Thus the coefficients that will give us the waveform in segment 1 (0 ≤ t < 3) are

$$\displaystyle \begin{aligned} c_k= \begin{cases} \frac{18}{5\pi} & k=0 \, \text{(DC term)} \\ \frac{90 \big(1 + e^{-j\frac{6}{5}\pi k\big)}}{\pi\big(25 - 36k^2\big)} + \frac{20 \big(1 - e^{-j\frac{6}{5}\pi k\big)}}{\pi\big(1600 - k^2\big)} & k > 0, k \neq 40 \\ \frac{90 \big(1 + e^{-j\frac{6}{5}\pi k\big)}}{\pi\big(25 - 36k^2\big)} + \frac{-3j}{10} & k = 40 \end{cases} \end{aligned} $$
(10.23)

We can check these coefficients by generating the waveform (blue curve) for segment 1 as shown in Fig. 10.3 where we use N = 100 coefficients and plot on top of the target waveform (green). Note that this curve is zero for the other two segments.

Fig. 10.3
figure 3

Checking the coefficients for segment 1 (0 ≤ t < 3). The Fourier series is linear, so we can treat each segment independently

The waveform for segment 2 (3 ≤ t < 4) has the form s(t) = e at+b, where a and b are chosen so that s(t) = 4 at t = 3 and s(t) = 1 at t = 4. This gives \(a=\ln {\left (1\right )} - \ln {\left (4\right )}\) and \(b=4\ln {\left (4\right )} - 3\ln {\left (1\right )}\). The Fourier coefficients for segment 2 are calculated using Eq. 10.11 and are found to be

$$\displaystyle \begin{aligned} c_k= \begin{cases} \frac{e^{4a+b}-e^{3a+b}}{5a} & k=0 \, \text{(DC term)} \\ \frac{2}{5a-j2\pi k} \Big( e^{4a+b-j\frac{8}{5}\pi k} - e^{3a+b-j\frac{6}{5}\pi k} \Big) & k > 0 \end{cases} \end{aligned} $$
(10.24)

The waveform for segment 3 (4 ≤ t < 5) has a constant value of 3. This results in the following Fourier coefficients for segment 3:

$$\displaystyle \begin{aligned} c_k= \begin{cases} \frac{3}{5} & k=0 \, \text{(DC term)} \\ \frac{-6}{j2\pi k} \Big(1- e^{-j\frac{8}{5}\pi k} \Big) & k > 0 \end{cases} \end{aligned} $$
(10.25)

The final waveform uses all the coefficients from all the segments and is the sum of the waveforms for each segment. This reconstruction is shown in Fig. 10.4.

Fig. 10.4
figure 4

Signal reconstruction using different numbers of Fourier coefficients (N = 5, 50, 500). As N increases, the signal converges to the ”true” solution. The signal is periodic with period T 0 = 5 seconds and three periods are plotted in each case

The Matlab files to plot this waveform are listed in Table 10.1 and can be downloaded to create the waveform with a different number of coefficients. In Fig. 10.4 and in the subplot with N = 500 coefficients, one can see overshoots and ringing still happening at the discontinuities. This is known as the Gibbs phenomenon [1]. To get rid of the overshoots and ringing, one has to include a large number of coefficients, which tells us that discontinuities and sharp corners contain very high frequencies.

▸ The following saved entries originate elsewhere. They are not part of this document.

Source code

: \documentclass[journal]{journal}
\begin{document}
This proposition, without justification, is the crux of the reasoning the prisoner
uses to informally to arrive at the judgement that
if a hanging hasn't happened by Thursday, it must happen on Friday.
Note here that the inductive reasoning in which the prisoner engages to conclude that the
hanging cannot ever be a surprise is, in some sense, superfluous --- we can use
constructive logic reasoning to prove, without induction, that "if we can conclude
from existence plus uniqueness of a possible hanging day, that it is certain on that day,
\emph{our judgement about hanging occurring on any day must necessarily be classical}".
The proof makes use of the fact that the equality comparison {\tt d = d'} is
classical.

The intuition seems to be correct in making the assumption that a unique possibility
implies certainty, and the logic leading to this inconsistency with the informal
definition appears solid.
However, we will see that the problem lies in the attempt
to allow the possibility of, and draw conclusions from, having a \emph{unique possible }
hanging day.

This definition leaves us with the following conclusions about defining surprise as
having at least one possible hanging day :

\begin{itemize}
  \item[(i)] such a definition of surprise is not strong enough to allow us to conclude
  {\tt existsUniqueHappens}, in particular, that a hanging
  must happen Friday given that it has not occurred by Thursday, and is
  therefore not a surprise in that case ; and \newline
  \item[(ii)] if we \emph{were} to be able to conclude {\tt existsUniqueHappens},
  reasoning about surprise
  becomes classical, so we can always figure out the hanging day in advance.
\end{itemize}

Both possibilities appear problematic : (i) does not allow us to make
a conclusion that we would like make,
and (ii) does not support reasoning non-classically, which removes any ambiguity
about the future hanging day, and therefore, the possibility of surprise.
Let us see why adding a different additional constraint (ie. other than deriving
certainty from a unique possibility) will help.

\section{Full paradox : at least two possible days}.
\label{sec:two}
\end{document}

Table 10.1 Matlab files used to plot arbitrary waveform in Fig. 10.4

The function sumexp.m in Table 10.1 is done with one line of Matlab code as shown in Listing 10.1 and illustrates vectorized Matlab code in contrast to using slower for loops.

Listing 10.1 Matlab: Summation of complex exponentials

To interpret this line of code, we start with creating a row vector [0:(1/fs):dur] of time values that has a matrix dimension of 1 × N t, where N t is the number of samples (sample rate times time). We then take the vector of harmonic frequencies f and force it to be a column vector f(:) with dimension N f × 1, where N f is the number of frequencies. Thus we do not care if f comes into the function as a row or column vector since we force it to be a column vector by using f(:). We then multiple the column vector of frequencies by the row vector of time samples:

$$\displaystyle \begin{aligned} \stackrel{f(:)}{N_f \times 1} * \; \stackrel{\text{[0:(1/fs):dur]}}{1 \times N_t} = \stackrel{\text{f(:)*[0:(1/fs):dur]}}{N_f \times N_t} \end{aligned} $$
(10.26)

This results in an outer product matrix N f × N t containing all combinations of frequencies and times. This matrix gets multiplied by the complex term j ∗ 2 ∗ π and is the argument to Matlab’s exp() function that results in a matrix of complex values of size N f × N t.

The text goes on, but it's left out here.